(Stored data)
════

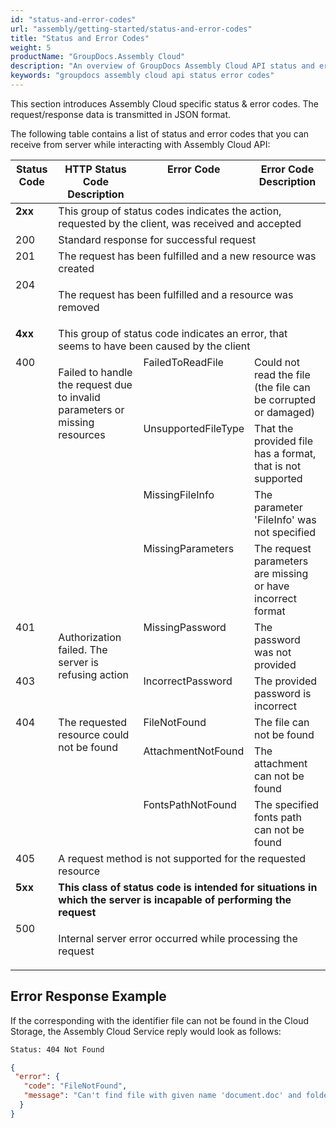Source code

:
 ```yaml
---
id: "status-and-error-codes"
url: "assembly/getting-started/status-and-error-codes"
title: "Status and Error Codes"
weight: 5
productName: "GroupDocs.Assembly Cloud"
description: "An overview of GroupDocs Assembly Cloud API status and error codes."
keywords: "groupdocs assembly cloud api status error codes"
---
```


This section introduces Assembly Cloud specific status & error codes. The request/response data is transmitted in JSON format.

The following table contains a list of status and error codes that you can receive from server while interacting with Assembly Cloud API:

<table><thead><tr valign="top"><th>Status Code</th><th>HTTP Status Code Description</th><th>Error Code</th><th>Error Code Description</th></tr></thead><tbody><tr valign="top"><td><b>2xx</b></td><td colspan="3">This group of status codes indicates the action, requested by the client, was received and accepted</td></tr><tr valign="top"><td>200</td><td colspan="3">Standard response for successful request</td></tr><tr valign="top"><td>201</td><td colspan="3">The request has been fulfilled and a new resource was created</td></tr><tr valign="top"><td>204</td><td colspan="3"><div><p>The request has been fulfilled and a resource was removed</p></div></td></tr><tr valign="top"><td><b>4xx</codee></b></td><td colspan="3">This group of status code indicates an error, that seems to have been caused by the client</td></tr><tr valign="top"><td rowspan="4">400</td><td rowspan="4"><div><p>Failed to handle the request due to invalid parameters or missing resources</p></div></td><td>FailedToReadFile</td><td>Could not read the file (the file can be corrupted or damaged)</td></tr><tr valign="top"><td>UnsupportedFileType</td><td>That the provided file has a format, that is not supported</td></tr><tr valign="top"><td>MissingFileInfo</td><td>The parameter 'FileInfo' was not specified</td></tr><tr valign="top"><td>MissingParameters</td><td>The request parameters are missing or have incorrect format</td></tr><tr valign="top"><td rowspan="2">401</td><td rowspan="3"><div><p>Authorization failed. The server is refusing action</p></div></td><td>MissingPassword</td><td>The password was not provided</td></tr><tr valign="top"><td rowspan="2">IncorrectPassword</td><td rowspan="2">The provided password is incorrect</td></tr><tr valign="top"><td>403</td></tr><tr valign="top"><td rowspan="3">404</td><td rowspan="3">The requested resource could not be found</td><td>FileNotFound</td><td>The file can not be found</td></tr><tr valign="top"><td>AttachmentNotFound</td><td>The attachment can not be found</td></tr><tr valign="top"><td>FontsPathNotFound</td><td>The specified fonts path can not be found</td></tr><tr valign="top"><td>405</td><td colspan="3">A request method is not supported for the requested resource</td></tr><tr valign="top"><td><b>5xx</b></td><td colspan="3"><strong>This class of status code is intended for situations in which the server is incapable of performing the request</strong></td></tr><tr valign="top"><td>500</td><td colspan="3"><div><p>Internal server error occurred while processing the request</p></div></td></tr></tbody></table>

## Error Response Example

If the corresponding with the identifier file can not be found in the Cloud Storage, the Assembly Cloud Service reply would look as follows:

```HTML
Status: 404 Not Found
```

```JSON
{  
 "error": {  
   "code": "FileNotFound",  
   "message": "Can't find file with given name 'document.doc' and folder 'My Documents'."  
  }  
}
```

════

▶ _Exercise directions_
Please retype, exactly as written, every line from the line containing "## Error Response Example" through the last line of the records above, including both of those lines, and nothing else.

▶ _Exercise solution_
## Error Response Example

If the corresponding with the identifier file can not be found in the Cloud Storage, the Assembly Cloud Service reply would look as follows:

```HTML
Status: 404 Not Found
```

```JSON
{  
 "error": {  
   "code": "FileNotFound",  
   "message": "Can't find file with given name 'document.doc' and folder 'My Documents'."  
  }  
}
```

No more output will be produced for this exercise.